4.研究開発等に係る人事交流の促進に関する事項
(1)
研究開発等に係る人事交流の促進に関し2つの視点を定める。
  1. 1). 連携大学院、共同研究等を活用した外部機関との積極的な交流及び学生等の受け入れ
  2. 2). 流動性を高めるための人材養成等
(2)
連携大学院、共同研究等を活用した外部機関との積極的な交流及び学生等の受け入れ
  • 個別の連携大学院協定だけではなく、当機構と相手大学との包括的な連携を推進し、広範な分野における当機構からの人材の派遣、大学側からの人材の受け入れを積極的に進める。共同研究においては、国内外、官民を問わず実施することにより、研究活動そのものの活性化、進展を図るとともに、外部人材の交流を通して当機構の職員の見識を広げ、当機構の運営にフィードバックしていく効果を狙う。
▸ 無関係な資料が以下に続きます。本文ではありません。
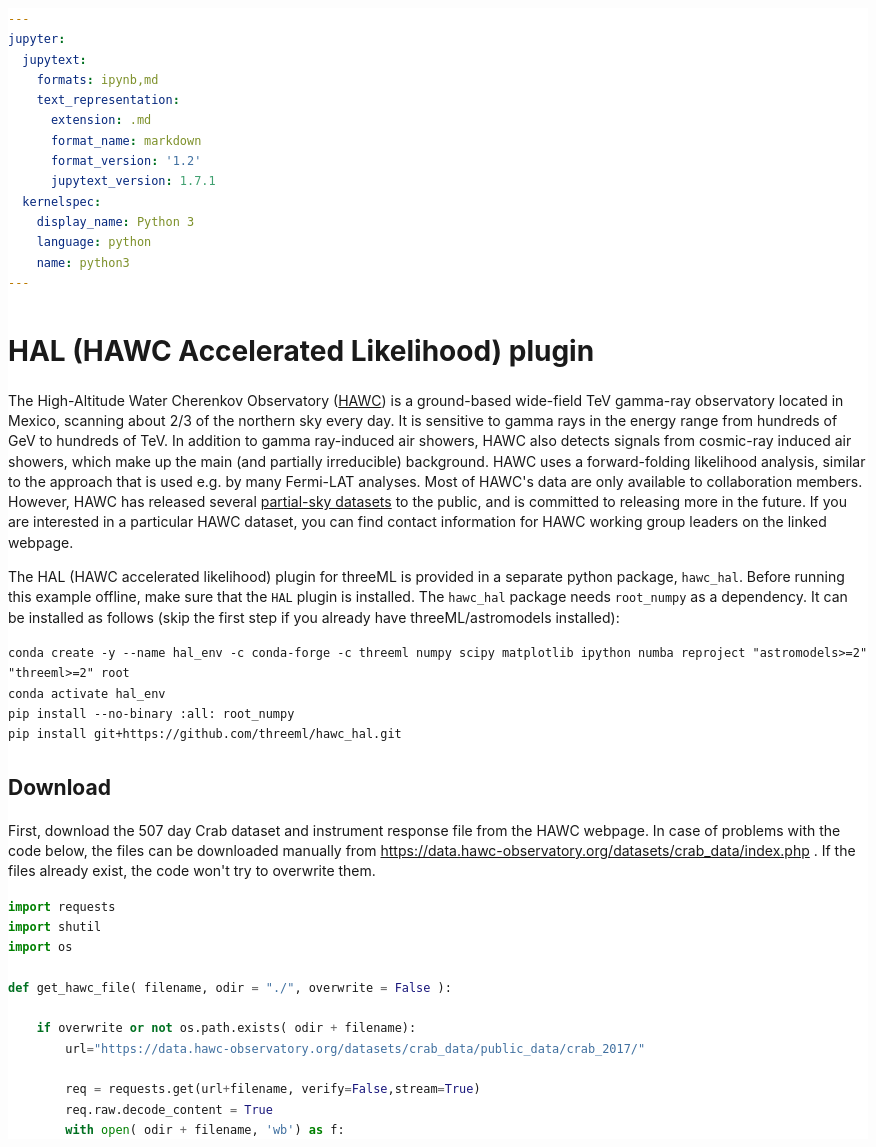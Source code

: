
 ```yaml
---
jupyter:
  jupytext:
    formats: ipynb,md
    text_representation:
      extension: .md
      format_name: markdown
      format_version: '1.2'
      jupytext_version: 1.7.1
  kernelspec:
    display_name: Python 3
    language: python
    name: python3
---
```


# HAL (HAWC Accelerated Likelihood) plugin


The High-Altitude Water Cherenkov Observatory ([HAWC](https://www.hawc-observatory.org/)) is a ground-based wide-field TeV gamma-ray observatory located in Mexico, scanning about 2/3 of the northern sky every day. It is sensitive to gamma rays in the energy range from hundreds of GeV to hundreds of TeV. In addition to gamma ray-induced air showers, HAWC also detects signals from cosmic-ray induced air showers, which make up the main (and partially irreducible) background. HAWC uses a forward-folding likelihood analysis, similar to the approach that is used e.g. by many Fermi-LAT analyses. Most of HAWC's data are only available to collaboration members. However, HAWC has released several [partial-sky datasets](https://data.hawc-observatory.org/) to the public, and is committed to releasing more in the future. If you are interested in a particular HAWC dataset, you can find contact information for HAWC working group leaders on the linked webpage.

The HAL (HAWC accelerated likelihood) plugin for threeML is provided in a separate python package, `hawc_hal`. Before running this example offline, make sure that the `HAL` plugin is installed. The `hawc_hal` package needs `root_numpy` as a dependency. It can be installed as follows (skip the first step if you already have threeML/astromodels installed):

```
conda create -y --name hal_env -c conda-forge -c threeml numpy scipy matplotlib ipython numba reproject "astromodels>=2" "threeml>=2" root
conda activate hal_env
pip install --no-binary :all: root_numpy
pip install git+https://github.com/threeml/hawc_hal.git
```

## Download

First, download the 507 day Crab dataset and instrument response file from the HAWC webpage.
In case of problems with the code below, the files can be downloaded manually from https://data.hawc-observatory.org/datasets/crab_data/index.php . If the files already exist, the code won't try to overwrite them.


```python
import requests
import shutil
import os

def get_hawc_file( filename, odir = "./", overwrite = False ):

    if overwrite or not os.path.exists( odir + filename):
        url="https://data.hawc-observatory.org/datasets/crab_data/public_data/crab_2017/"

        req = requests.get(url+filename, verify=False,stream=True)
        req.raw.decode_content = True
        with open( odir + filename, 'wb') as f:
```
  • 連携大学院等による連携先を主体として、研究生等により、年間100名以上の学生を受け入れ、早期から本格的な研究活動に積極的に参画させる。また、外部資金等により雇用されている人材に対し研究環境を提供することにより、将来的な研究系人材の育成・確保に貢献する。
(3)
流動性を高めるための人材養成等
  • 当機構として、若手研究者に対して責任を持って育成し、外部機関に優秀な人材を輩出する「人材養成機関」としての役割を担う。従って、継続的にポストドクターを含めた若手研究者の一定数の採用を確保するとともに、昇格審査、公募審査による少数精鋭の中堅、ベテラン研究者層の構築に努める。
5.その他重要事項
(1)
その他重要事項として3つの視点を定める。
  1. 1). 当機構全体の意識の統一
  2. 2). 技術・事務系職員の能力向上
  3. 3). 支援職員の能力活用
(2)
当機構全体の意識の統一
  • 各部署においては、研究人材の活用に係る具体的な各施策の検討、実施にあたっては、本方針を踏まえたものとする。
  • 若手研究者、学生等将来を担う次世代の人材の雇用または受け入れは、当機構全体として、我が国、人類の次世代を担う共通財産を受け入れるという意識を持つ。特に、当該所属長、受け入れ者にあっては、善良な管理者意識のもとで、適切な指導、助言を実施する。
(3)
技術・事務系職員の能力向上
  • 当機構全体の研究能力の向上、成果の創出のためには、研究系職員のみならず、当機構職員全体の能力、意識を向上させていく必要がある。そのためには、技術・事務系職員に対するマネージメント、語学等の基盤的な能力の伸長を支援するとともに、国内外機関への派遣等による人材交流等を活用した広い視野を持った人材の養成に努める。また、全員一律の育成、ジョブローテーションだけではなく、それぞれのキャリアに応じたオーダーメイド的な育成施策を通した専門家の育成を目指す。
(4)
支援職員の能力活用
  • 各種観測、実験、データ分析・解析等の研究活動に従事する技術系の支援職、専門的な事務作業、語学、定型的な事務処理等に従事する事務系の支援職については、それぞれの能力に応じた適材適所での活用を促進するとともに、職務内容に応じた適切な処遇を確保する。
  • 極めて能力、意欲の高い支援職員については、内部登用制度等を通して、基幹的な業務を実施する職員に登用する。